Он приближался к нам медленно и беззвучно, словно греческий бог, решивший осчастливить простых смертных. Он шел, и туман тут же закрывал пространство позади него так, что высокая фигура казалась порождением самих этих холодных сгустков. Мы остались в крошечном кругу, и я, чувствуя, как мою спину и голые ноги уже лижут скользкие языки, вдруг от ужаса вытянула вперед руки, пытаясь защититься от того, что должно было сейчас произойти. Но тут не выдержал Амур: вжавшись в землю, как в последнюю оставшуюся реальность, он запрокинул голову и завыл хриплым срывающимся басом. Потом на несколько секунд стало тихо, и в этой призрачной тишине я с каким-то облегчением услышала, как издалека, с той стороны реки, раздалось другое, не испуганное, но печальное и нежное подвывание, будто кто-то невидимый пел первобытную колыбельную. «Аа-а, аа-а!» — раскачивалось в ушах и в сердце. Страх исчез, и, войдя в замкнувшееся кольцо рук, я еще успела счастливо прошептать в падающее на меня небо: «Это Донго».
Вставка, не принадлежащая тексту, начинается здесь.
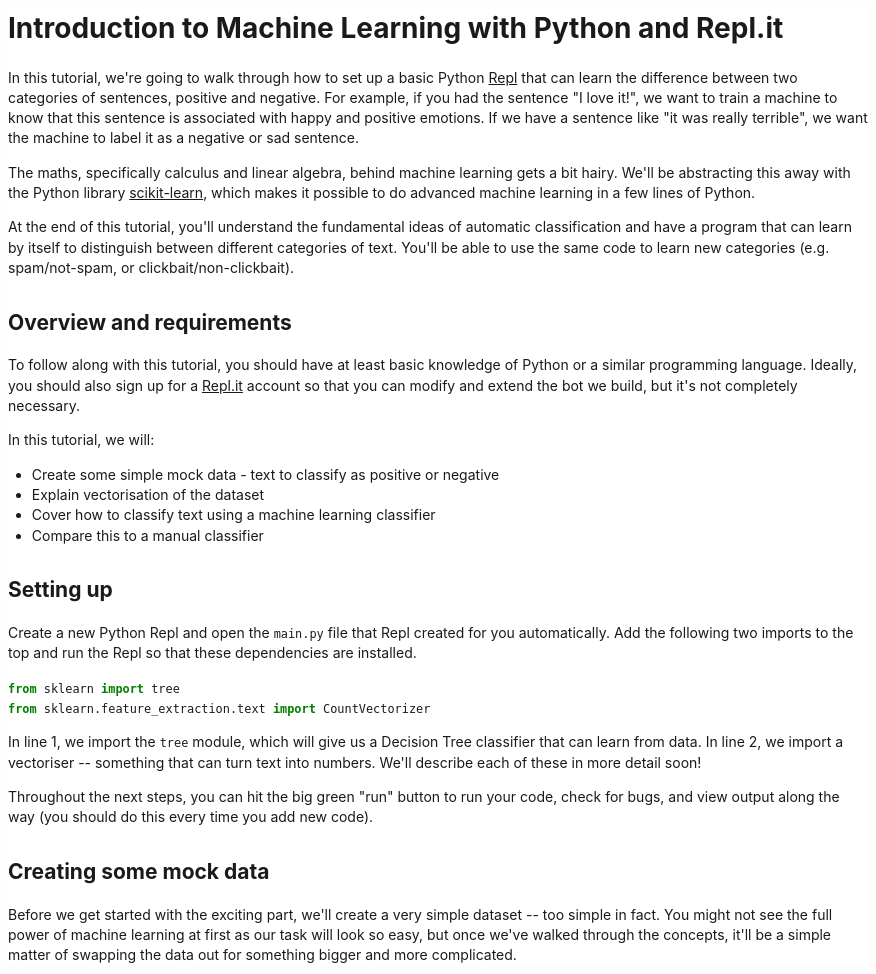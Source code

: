 # Introduction to Machine Learning with Python and Repl.it

In this tutorial, we're going to walk through how to set up a basic Python [Repl](https://repl.it) that can learn the difference between two categories of sentences, positive and negative. For example, if you had the sentence "I love it!", we want to train a machine to know that this sentence is associated with happy and positive emotions. If we have a sentence like "it was really terrible", we want the machine to label it as a negative or sad sentence. 

The maths, specifically calculus and linear algebra, behind machine learning gets a bit hairy. We'll be abstracting this away with the Python library [scikit-learn](https://scikit-learn.org/), which makes it possible to do advanced machine learning in a few lines of Python.

At the end of this tutorial, you'll understand the fundamental ideas of automatic classification and have a program that can learn by itself to distinguish between different categories of text. You'll be able to use the same code to learn new categories (e.g. spam/not-spam, or clickbait/non-clickbait).

## Overview and requirements
To follow along with this tutorial, you should have at least basic knowledge of Python or a similar programming language. Ideally, you should also sign up for a [Repl.it](https://repl.it) account so that you can modify and extend the bot we build, but it's not completely necessary.

In this tutorial, we will:
* Create some simple mock data - text to classify as positive or negative
* Explain vectorisation of the dataset
* Cover how to classify text using a machine learning classifier
* Compare this to a manual classifier

## Setting up

Create a new Python Repl and open the `main.py` file that Repl created for you automatically. Add the following two imports to the top and run the Repl so that these dependencies are installed.

```python
from sklearn import tree
from sklearn.feature_extraction.text import CountVectorizer
```

In line 1, we import the `tree` module, which will give us a Decision Tree classifier that can learn from data. In line 2, we import a vectoriser -- something that can turn text into numbers. We'll describe each of these in more detail soon!

Throughout the next steps, you can hit the big green "run" button to run your code, check for bugs, and view output along the way (you should do this every time you add new code).

## Creating some mock data

Before we get started with the exciting part, we'll create a very simple dataset -- too simple in fact. You might not see the full power of machine learning at first as our task will look so easy, but once we've walked through the concepts, it'll be a simple matter of swapping the data out for something bigger and more complicated.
Утро, несмотря на вчерашнюю красную луну, было светлым и теплым, лишь над водой как напоминание курился мутноватый дымок. В извинение своей минувшей слабости Амур уже умудрился поймать и преподнести мне жирную полевку, а Владислав, к моему удивлению, оставил ее у входа в палатку и сам предложил побродить поодиночке, где вздумается, взяв пса с собой.
— Пушкинские прелести меня давно не трогают, — усмехнулся он, — а вот пройтись по лесу с собакой — наслаждение забытое.
И мы разошлись по разные стороны реки.
Конечно, после Довлатова осматривать заповедник с возвышенными чувствами невозможно, тем более что бессмертные типы восторженного идиотизма постоянно подтверждают горькую правоту хозяина «ундервуда». Через четверть часа после того, как я вышла на «дорогу, размытую дождями», о чем в жарком сухом августе громко кричали аж три надписи, на мой вопрос, попаду ли я этой дорогой к дому, всклокоченное существо неопределенного пола закатило глаза и театральным шепотом уточнило:
— К дому Поэта?!
— Нет, управляющего, — буркнула я и убежала вперед, дабы не смущать святой веры… в неведомое.
Михайловское походило скорей на добропорядочное бюргерское хозяйство где-нибудь в Швабии, чем на одно из богатейших имений Псковщины, приведенное сначала Сергеем Львовичем, а потом и его сыном в убогое поместьишко с обветшалыми крышами и ленивой дворней. Отстраниться от этой аккуратненькой черепички, затейливых цветиков и пейзанских тынчиков можно было, лишь встав спиной к дому и поглядев на реку, единственно настоящую в своем равнодушии. Уходя, я с тайным злорадством украла из-за забора — на сей раз весьма недекоративного — недозрелое пушкинское яблочко и с тем же злорадством выбросила его едва надкушенным в ганнибаловский пруд, впрочем по-настоящему жутковатый. Над Ганнибалом, видимо, тряслись меньше, что явно шло лишь на пользу. Петровское оказалось еще на реставрации, и я отправилась в Тригорское, с ужасом ожидая и там увидеть нечто бутафорски постыдное.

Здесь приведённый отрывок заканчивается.